Seyyar Sahra ve Howitzer toplarımız düşman gemilerinin güvertelerinde
II.derecede hasar ve mürettebat kayıpları verdirmeğe başladı. Saat 12:00’yi
birkaç dakika geçe Queen Elizabeth’den
savaşı idare eden Amiral De Roebeck yakın dövüşe girme işaretini verdirdi.
Fransız savaş gemilerinin ileri hatta
girmesini özellikle isteyen atak ve aceleci tabiatlı Fransız Amirali Gueprratte
gemilerine I. hattaki İngiliz gemilerinin önüne geçme işaretini verdirtti ve
Türk kara topçusunu menziline girdi. Anında Goulois su altından isabet aldı.
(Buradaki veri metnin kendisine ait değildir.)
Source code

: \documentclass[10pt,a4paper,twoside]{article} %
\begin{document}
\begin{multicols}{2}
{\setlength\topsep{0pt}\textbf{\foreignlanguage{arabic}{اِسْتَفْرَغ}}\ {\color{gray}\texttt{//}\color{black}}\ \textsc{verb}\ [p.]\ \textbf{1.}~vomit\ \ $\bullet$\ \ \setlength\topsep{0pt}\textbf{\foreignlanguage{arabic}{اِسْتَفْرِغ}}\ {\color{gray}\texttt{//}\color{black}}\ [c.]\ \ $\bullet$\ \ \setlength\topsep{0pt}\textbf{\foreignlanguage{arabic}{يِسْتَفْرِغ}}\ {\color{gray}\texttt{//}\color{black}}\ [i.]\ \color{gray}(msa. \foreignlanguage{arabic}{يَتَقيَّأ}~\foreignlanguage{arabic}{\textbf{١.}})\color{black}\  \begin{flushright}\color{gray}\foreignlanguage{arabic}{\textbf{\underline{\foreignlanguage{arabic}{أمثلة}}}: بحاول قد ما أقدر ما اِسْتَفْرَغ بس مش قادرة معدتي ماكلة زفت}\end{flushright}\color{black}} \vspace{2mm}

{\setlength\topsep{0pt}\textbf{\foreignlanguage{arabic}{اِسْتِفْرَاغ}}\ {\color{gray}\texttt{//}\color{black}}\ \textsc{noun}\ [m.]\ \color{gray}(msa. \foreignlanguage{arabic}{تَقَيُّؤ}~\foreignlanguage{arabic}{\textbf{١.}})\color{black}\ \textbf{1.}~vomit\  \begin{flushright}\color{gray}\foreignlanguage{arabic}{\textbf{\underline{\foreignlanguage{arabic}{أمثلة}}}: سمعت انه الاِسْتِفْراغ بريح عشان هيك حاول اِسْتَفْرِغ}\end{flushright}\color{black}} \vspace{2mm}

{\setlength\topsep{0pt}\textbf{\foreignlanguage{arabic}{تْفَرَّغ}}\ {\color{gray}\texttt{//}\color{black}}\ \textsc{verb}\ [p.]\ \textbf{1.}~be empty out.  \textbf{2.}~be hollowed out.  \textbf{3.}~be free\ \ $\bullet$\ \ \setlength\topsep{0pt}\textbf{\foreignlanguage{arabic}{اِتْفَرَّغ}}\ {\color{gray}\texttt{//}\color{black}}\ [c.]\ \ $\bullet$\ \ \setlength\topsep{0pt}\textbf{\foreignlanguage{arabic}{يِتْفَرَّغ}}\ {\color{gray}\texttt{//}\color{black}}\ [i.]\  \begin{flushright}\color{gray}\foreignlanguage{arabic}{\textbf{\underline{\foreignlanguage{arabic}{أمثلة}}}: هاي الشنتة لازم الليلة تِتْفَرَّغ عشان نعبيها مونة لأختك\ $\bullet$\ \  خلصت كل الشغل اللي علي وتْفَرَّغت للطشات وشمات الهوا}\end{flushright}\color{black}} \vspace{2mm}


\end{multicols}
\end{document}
İngiliz ve Fransız hatlarının bir birine karıştığı anda İnflexible sancak ve
iskele ön direkten isabet aldı ve güvertesinde yangın başladı. Akabinde sancak
bordadan bir isabet daha aldı. Agamemnon 25 dakikada 12 isabet aldı ve yeni bir
pozisyon almak için Fransız hattının gerisine döndü. Birleşik Donanma gemileri
savaş güçlerini kaybetmemişler ancak bir kaç düzine gemi personeli savaş dışı
kalmıştı. İsabet alan bazı Türk
tabyalarındaki toplar toprak altında kalmıştı. Atış kontrol haberleşmesi tahrip
olduğundan atışa devam eden birkaç Türk bataryasının isabet yüzdeleri düştü. Gelibolu
tarafındaki 13. batarya büyük bir infilakla saf dışı kaldı. Saat 13:45’e kadar
karadaki Türk bataryalarının atışları azalarak sürdü ve sonra tamamen sustu.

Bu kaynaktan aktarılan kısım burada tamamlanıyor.